5801 looks promising for sub compacts but no evidence yet. It might be the early indication of a shimano subcompact crankset and gravel group…

The cage curve certainly looks tighter

Okay cool, this is starting to make some sense. So am I right in understanding that 10 speed chainrings and cranks are fine to mix with 11 speed everything else?

I have no objection to square taper - the one on my tourer has been way less hassle than the pressfit BB on my roadie - and the frame I’m getting has a standard BSA thread so no worries there. So… 110/74 cranks - those are normally triples, right? And you’d just stick the two inner rings on, with a chainguard or spacer or something. Which I know I rejected earlier in the thread 'cos aesthetics, but maybe I was being a bit hasty. Would this Spa Cycles super compact chainset (rebadged Sugino by the looks of it) be a reasonable pre-made solution to this?

If I got that 26/42 chainset and the rest of an 11 speed road group, how much of a risk of not-working would that be?
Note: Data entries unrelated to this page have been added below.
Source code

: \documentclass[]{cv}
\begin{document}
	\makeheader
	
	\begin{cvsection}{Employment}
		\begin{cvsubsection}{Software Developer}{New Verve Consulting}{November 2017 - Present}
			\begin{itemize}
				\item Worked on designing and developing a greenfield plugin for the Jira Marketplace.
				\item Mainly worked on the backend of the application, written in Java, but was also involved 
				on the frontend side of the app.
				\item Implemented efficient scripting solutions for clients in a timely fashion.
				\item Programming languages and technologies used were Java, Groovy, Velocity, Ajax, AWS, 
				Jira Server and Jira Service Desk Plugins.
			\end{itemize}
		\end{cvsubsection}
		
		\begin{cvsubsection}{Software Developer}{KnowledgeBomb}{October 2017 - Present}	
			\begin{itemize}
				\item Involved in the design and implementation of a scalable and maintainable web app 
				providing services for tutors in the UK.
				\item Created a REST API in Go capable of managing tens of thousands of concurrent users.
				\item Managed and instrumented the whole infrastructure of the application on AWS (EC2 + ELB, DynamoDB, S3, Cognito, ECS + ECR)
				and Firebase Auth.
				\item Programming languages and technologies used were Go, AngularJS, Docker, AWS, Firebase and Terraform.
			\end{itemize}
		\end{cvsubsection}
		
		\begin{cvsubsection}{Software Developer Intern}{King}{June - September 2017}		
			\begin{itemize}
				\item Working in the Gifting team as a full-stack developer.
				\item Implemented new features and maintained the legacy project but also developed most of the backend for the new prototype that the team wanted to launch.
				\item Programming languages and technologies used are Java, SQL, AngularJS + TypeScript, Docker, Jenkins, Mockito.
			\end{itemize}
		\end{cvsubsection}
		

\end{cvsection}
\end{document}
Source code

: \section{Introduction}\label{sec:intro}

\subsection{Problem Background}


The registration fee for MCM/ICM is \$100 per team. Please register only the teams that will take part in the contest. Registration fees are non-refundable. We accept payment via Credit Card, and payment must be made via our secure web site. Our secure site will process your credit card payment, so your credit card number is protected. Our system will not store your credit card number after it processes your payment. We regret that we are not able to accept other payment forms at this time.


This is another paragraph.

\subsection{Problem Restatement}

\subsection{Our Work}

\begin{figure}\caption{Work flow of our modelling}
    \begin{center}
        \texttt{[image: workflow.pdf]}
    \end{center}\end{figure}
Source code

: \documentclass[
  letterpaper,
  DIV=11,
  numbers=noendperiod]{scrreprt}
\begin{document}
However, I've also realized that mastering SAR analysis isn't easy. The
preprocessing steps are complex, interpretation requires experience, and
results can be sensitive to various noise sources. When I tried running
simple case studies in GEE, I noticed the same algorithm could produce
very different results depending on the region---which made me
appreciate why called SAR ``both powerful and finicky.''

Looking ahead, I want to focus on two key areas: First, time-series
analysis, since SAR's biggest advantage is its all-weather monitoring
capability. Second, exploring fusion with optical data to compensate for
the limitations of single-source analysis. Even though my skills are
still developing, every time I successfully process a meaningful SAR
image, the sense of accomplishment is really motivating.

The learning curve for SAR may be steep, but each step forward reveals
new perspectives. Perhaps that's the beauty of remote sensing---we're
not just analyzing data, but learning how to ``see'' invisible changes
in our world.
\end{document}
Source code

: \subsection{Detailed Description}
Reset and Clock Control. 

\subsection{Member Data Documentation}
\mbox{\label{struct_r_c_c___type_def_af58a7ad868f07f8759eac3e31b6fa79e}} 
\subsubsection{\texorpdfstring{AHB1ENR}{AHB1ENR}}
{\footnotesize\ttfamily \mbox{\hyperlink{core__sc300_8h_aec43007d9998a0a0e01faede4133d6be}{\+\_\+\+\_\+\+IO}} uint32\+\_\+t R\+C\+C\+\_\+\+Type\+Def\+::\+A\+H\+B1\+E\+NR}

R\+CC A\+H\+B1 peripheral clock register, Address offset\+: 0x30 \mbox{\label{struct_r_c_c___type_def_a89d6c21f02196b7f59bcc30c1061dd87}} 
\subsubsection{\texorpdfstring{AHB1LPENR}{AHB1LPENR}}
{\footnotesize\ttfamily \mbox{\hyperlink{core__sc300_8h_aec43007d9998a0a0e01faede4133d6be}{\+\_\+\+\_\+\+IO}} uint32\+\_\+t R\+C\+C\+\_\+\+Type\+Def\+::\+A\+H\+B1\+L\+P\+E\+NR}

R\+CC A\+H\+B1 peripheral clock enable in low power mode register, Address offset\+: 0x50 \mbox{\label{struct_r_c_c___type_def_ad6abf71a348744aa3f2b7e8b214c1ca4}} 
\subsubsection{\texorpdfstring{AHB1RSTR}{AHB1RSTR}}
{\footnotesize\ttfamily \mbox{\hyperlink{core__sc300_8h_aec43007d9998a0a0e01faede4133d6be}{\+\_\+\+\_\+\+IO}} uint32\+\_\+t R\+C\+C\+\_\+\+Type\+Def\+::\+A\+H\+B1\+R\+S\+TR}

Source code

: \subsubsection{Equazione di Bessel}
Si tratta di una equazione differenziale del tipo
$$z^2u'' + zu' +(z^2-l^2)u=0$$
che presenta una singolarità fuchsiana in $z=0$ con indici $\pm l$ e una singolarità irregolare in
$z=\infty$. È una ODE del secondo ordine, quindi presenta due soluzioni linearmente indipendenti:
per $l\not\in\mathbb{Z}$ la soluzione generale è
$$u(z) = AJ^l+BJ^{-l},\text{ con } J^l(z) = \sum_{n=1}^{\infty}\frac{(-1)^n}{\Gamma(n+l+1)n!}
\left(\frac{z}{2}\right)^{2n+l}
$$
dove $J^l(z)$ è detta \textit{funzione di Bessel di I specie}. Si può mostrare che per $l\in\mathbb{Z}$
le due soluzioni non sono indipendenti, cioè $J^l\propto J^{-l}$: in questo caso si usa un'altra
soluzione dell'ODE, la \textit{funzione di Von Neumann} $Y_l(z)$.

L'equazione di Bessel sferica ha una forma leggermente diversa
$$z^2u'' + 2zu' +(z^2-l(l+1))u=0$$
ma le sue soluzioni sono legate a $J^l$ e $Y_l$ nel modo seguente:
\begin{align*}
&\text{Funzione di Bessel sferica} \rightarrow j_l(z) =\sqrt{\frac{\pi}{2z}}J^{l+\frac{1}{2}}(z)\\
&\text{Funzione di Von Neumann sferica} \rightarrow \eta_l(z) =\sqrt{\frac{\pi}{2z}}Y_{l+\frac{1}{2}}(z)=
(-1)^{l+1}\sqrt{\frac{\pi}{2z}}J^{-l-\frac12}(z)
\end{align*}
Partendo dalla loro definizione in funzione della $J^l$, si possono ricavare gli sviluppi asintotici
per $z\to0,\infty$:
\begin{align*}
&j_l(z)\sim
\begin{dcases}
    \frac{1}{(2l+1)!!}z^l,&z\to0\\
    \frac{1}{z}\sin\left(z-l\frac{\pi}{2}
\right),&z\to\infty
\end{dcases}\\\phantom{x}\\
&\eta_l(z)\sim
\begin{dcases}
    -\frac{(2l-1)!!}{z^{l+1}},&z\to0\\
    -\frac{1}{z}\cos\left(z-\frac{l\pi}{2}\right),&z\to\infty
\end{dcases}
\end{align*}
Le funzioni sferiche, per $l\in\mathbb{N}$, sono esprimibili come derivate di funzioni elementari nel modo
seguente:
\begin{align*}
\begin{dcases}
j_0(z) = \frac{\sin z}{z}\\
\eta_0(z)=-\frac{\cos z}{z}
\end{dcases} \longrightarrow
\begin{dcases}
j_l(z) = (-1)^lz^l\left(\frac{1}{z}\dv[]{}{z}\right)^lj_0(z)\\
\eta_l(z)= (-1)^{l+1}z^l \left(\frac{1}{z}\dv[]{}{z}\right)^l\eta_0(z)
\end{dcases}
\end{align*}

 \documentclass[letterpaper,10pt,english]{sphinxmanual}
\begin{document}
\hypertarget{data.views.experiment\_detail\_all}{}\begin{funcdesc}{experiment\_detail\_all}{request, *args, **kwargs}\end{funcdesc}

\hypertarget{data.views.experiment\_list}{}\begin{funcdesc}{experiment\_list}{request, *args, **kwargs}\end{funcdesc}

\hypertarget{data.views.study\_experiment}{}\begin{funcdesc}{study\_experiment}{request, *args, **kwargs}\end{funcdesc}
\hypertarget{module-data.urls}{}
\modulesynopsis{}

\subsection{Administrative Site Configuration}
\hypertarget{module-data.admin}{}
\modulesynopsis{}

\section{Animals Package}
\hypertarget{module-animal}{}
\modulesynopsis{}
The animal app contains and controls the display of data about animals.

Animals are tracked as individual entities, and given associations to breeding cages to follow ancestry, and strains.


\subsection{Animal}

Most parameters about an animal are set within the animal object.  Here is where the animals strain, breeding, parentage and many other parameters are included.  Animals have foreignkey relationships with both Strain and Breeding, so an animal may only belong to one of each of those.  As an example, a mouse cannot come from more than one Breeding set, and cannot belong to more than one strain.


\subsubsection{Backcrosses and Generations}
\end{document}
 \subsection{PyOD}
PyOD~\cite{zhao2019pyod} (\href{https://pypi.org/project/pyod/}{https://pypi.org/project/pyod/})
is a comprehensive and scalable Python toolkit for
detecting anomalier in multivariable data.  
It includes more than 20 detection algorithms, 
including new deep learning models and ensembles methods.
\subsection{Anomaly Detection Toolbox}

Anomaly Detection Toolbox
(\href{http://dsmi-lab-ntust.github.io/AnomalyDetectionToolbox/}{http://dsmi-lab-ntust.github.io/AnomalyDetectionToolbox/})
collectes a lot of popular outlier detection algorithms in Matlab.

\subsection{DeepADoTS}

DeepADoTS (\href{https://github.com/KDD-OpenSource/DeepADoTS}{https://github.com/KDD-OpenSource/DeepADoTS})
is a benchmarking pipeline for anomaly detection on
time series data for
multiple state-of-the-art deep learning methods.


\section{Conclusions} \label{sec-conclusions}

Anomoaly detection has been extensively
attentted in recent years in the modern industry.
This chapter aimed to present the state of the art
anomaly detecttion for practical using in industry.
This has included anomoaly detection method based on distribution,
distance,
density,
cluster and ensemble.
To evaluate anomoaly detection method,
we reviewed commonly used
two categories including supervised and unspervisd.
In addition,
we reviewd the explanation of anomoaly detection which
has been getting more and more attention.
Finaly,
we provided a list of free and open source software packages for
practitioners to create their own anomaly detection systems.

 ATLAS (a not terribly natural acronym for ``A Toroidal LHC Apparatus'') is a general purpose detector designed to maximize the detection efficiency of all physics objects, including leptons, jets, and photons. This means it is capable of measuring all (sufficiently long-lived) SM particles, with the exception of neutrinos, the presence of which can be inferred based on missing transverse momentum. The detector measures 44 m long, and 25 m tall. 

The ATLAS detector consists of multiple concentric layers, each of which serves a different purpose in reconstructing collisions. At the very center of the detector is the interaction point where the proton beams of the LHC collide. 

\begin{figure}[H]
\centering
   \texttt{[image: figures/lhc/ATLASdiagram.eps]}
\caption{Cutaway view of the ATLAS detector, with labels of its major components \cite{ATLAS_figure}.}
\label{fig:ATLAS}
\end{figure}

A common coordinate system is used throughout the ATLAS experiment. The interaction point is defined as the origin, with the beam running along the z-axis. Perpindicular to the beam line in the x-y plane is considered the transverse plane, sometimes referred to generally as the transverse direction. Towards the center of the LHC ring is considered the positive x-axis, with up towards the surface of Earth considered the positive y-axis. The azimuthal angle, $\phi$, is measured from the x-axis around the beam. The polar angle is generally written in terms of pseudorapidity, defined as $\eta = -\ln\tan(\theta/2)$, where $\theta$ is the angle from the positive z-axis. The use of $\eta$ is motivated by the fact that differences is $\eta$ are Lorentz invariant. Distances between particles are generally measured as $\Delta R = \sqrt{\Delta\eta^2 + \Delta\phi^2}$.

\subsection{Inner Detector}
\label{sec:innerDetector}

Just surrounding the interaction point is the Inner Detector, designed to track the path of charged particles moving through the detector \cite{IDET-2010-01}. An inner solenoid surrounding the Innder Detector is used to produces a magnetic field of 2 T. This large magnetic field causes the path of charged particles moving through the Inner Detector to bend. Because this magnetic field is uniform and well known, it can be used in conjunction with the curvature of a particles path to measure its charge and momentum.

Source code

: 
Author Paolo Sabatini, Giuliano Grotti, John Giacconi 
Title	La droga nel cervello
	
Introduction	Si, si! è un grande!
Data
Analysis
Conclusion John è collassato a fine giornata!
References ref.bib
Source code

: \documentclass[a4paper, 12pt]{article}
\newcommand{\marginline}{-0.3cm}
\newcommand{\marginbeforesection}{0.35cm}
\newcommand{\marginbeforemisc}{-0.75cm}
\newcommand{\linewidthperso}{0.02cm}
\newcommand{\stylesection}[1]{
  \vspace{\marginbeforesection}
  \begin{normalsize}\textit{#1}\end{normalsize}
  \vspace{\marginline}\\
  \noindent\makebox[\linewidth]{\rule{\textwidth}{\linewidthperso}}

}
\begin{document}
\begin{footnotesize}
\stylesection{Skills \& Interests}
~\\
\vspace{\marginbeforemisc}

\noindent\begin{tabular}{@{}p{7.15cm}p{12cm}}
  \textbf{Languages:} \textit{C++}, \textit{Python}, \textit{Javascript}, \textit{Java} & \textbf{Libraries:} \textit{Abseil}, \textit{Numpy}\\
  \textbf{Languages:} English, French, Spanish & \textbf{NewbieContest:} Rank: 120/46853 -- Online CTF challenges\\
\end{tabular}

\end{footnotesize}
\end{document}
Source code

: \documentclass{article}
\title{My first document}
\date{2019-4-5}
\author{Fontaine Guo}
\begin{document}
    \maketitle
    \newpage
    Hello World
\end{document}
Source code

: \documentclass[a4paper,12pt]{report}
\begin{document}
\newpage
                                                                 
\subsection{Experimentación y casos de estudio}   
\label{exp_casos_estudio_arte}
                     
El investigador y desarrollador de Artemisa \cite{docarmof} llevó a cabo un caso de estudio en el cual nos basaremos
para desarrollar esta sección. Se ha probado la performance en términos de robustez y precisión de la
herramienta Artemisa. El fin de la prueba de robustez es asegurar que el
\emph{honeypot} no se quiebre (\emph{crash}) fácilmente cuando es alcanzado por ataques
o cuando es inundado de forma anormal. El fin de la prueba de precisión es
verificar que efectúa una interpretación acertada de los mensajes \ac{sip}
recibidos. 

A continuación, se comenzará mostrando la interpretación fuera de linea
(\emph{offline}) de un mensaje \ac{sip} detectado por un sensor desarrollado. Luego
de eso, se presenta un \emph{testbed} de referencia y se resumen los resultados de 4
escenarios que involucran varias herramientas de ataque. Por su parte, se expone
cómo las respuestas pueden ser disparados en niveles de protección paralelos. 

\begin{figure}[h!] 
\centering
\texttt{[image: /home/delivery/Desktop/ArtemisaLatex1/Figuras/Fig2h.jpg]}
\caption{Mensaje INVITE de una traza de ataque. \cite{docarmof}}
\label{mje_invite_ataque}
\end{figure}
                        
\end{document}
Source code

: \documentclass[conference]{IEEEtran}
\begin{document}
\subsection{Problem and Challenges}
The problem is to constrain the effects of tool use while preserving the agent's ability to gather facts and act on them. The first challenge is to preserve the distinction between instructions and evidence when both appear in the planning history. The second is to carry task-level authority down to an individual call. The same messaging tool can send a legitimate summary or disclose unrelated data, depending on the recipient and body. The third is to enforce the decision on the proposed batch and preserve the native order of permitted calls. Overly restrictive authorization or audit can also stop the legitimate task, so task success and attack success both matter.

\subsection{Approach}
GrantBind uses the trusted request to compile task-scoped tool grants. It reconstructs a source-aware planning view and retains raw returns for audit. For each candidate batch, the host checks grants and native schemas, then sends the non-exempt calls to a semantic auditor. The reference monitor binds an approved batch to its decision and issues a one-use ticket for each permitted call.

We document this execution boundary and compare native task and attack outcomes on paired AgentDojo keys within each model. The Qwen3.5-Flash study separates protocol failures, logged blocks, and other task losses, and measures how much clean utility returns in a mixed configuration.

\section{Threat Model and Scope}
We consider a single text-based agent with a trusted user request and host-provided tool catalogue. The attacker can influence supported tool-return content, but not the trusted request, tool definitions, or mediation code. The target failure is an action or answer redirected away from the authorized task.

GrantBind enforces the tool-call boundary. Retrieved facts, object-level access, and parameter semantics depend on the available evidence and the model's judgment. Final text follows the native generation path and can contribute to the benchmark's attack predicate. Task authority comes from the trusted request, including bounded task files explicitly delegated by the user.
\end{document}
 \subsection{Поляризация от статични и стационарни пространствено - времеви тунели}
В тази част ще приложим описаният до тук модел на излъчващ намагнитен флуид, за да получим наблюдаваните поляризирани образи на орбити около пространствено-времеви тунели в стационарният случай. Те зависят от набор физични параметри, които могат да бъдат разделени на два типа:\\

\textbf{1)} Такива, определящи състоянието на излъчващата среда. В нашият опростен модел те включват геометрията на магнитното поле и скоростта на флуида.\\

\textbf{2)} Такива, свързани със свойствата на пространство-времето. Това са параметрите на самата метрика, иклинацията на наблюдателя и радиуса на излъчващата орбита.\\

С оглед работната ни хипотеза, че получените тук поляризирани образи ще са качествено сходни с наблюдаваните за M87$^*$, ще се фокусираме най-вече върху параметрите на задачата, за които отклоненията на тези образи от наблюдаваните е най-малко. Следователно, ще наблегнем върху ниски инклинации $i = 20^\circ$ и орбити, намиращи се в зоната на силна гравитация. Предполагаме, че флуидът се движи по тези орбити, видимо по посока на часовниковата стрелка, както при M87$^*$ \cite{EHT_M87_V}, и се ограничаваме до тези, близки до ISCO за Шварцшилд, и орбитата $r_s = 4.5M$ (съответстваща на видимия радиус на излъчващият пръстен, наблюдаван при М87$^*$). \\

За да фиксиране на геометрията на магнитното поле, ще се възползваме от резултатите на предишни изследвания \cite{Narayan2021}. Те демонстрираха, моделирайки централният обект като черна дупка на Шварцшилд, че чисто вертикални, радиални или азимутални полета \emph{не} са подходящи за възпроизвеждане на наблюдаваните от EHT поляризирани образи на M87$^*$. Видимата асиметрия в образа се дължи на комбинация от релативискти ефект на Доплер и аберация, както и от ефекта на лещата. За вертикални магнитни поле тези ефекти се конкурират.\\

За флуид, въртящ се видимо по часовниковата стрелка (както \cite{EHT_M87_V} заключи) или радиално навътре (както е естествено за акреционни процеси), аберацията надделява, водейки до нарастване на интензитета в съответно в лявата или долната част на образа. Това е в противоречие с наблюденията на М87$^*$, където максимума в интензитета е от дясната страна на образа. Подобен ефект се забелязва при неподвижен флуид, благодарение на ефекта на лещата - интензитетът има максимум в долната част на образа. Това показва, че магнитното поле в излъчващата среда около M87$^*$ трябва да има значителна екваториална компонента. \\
Are we talking “can’t do it, things are touching that aren’t supposed to be” or “front shifts are a bit clunky” or “cross chaining sucks more than usual” or what?

Why not sram x9 rear mech, x9 front mech, mtb double cranks, sram shakes?

The OP said they don’t like SRAM double-tap.

That, and because as far as I know, 10 speed hydraulic shifters aren’t a thing?

Yeah but Giant Conduct semi-hydraulic are a thing so you could have 10spd with hydro and no ugly, oversized hoods - just an ugly oversize bar clamp instead. Don’t know about compatibility though.

As far as I’m aware you could use 11 speed hydro shifters with 10 speed mechs.
This will probably limit cassette choice to a 36 or you could go full 11 speed and still get a 36.

There are 10 spd hydro SRAM shakes, but not many around

11 spd much easy to get, but if you dont like dbl tap, then stick with Shimano IMO. Personally I prefer dbl tap, so hydro me up!

As above, subcompact cranks and maybe a goat link or whatever its called to extend the range of your rear derailleur for a bigger cassette should be all you need.

I am in the process of putting MTB spider & rings onto a set of SRAM road cranks atm with 40/28 rings, so ill let you know how that goes if you are interested.

Are they? Shimano or SRAM?

Shimano just brought out a 11-34 11spd cassette (hg800) that fits on 10spd freehub bodies after that your jumping to 11-40+ in MTB cassettes.

SRAM have 11-36 cassette which apparently you can get a ultegra 6800 or R8000 mech to shift with some futzing, pair with a sub-compact crank and your away I reckon.

A little bit of thread deviation but are the new Campy Hydro shifters shimergoable?